- Music
- 24 Nov 08
They've earned a reputation as catfighting divas. But in person Sugababes turn out to be absolute sweethearts. New 'bab' Amelle Berraba talks about fame and dodging the papparazi.
It’s Saturday night and in the RTÉ green room Ryan Tubridy is graciously meeting and greeting his public, pausing only to score points over some alleged incident when yours truly supposedly got one of his guests tipsy before they went on air. What an outrageous ingrate.

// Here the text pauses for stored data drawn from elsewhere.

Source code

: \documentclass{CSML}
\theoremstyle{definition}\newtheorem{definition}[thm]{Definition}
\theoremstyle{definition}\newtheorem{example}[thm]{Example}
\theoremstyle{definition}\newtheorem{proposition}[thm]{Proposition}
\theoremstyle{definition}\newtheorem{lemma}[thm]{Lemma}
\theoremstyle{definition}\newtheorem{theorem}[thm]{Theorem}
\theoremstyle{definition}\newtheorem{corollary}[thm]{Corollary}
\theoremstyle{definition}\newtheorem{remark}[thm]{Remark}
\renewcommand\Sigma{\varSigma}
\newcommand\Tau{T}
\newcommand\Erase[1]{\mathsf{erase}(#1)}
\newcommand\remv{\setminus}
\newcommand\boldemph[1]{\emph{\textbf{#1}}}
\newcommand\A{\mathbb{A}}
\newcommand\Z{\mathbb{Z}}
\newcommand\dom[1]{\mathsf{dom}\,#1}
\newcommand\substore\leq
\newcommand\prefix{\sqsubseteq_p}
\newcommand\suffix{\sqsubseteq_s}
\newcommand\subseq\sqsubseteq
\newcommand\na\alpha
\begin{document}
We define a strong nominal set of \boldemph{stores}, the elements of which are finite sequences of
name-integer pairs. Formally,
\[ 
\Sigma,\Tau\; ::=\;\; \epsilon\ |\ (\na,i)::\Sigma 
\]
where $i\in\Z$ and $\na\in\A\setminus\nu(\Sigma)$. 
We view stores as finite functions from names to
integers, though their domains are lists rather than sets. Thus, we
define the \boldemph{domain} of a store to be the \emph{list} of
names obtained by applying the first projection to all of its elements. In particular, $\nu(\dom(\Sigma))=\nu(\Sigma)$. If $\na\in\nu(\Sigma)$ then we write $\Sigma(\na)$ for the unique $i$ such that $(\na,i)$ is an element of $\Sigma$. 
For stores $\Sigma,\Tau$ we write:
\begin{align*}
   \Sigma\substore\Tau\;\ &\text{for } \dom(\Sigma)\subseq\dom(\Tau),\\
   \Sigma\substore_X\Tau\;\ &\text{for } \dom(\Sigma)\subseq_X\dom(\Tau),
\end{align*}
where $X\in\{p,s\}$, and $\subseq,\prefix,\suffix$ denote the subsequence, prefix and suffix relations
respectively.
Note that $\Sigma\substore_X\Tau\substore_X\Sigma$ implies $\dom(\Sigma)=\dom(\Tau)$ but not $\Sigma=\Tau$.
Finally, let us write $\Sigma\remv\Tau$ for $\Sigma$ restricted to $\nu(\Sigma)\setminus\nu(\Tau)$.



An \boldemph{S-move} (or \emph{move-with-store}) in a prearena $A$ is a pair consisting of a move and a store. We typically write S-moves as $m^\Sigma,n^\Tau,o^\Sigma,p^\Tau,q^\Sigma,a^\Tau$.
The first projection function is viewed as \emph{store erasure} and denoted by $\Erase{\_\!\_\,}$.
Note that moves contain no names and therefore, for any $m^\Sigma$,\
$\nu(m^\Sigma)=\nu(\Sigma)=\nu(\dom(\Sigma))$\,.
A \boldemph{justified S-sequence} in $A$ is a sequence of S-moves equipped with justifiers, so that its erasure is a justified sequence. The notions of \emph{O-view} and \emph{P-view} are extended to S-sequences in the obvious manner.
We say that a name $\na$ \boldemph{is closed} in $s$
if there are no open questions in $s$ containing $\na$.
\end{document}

As I watch him ‘do the room’ I’m slowly realising that my five minute wait for the Sugababes is turning into what might be a lifetime for many lesser mammals. Is it still the weekend outside, I wonder? A flurry of assistants offer a flurry of excuses. The plane was cancelled. The ferry was late. Their hair needs straightening. And here comes the kicker; Keisha and Heidi won’t be doing interviews after all.
Though she does not appear to have an official rose petal thrower, by the time Amelle Berraba arrives I am quite convinced that we are slap bang in the middle of Diva Central.
These are the Sugababes after all, a band whose bitching is the stuff of legend. Hell, their current album is even called Catfights And Spotlights.
We’ve all heard the stories. Original member Siobhán Donaghy walked out on the band during 2001, citing bullying from her colleagues Keisha Buchanan and Mutya Buena. Rumours of intimidation and playground rules continued when Heidi Range stepped up to take Donaghy’s place, and later when Amelle Berraba was parachuted in following Mutya’s departure in 2005.
Before I can duck and cover, the new girl is quick to disabuse me of such notions.
“I used to think the exact same way,” she tells me. “I remember early on saying to the girls that I didn’t expect them to be very nice people, especially Keisha. I had read awful things about her. I felt so guilty for the first few months as I got to know them.”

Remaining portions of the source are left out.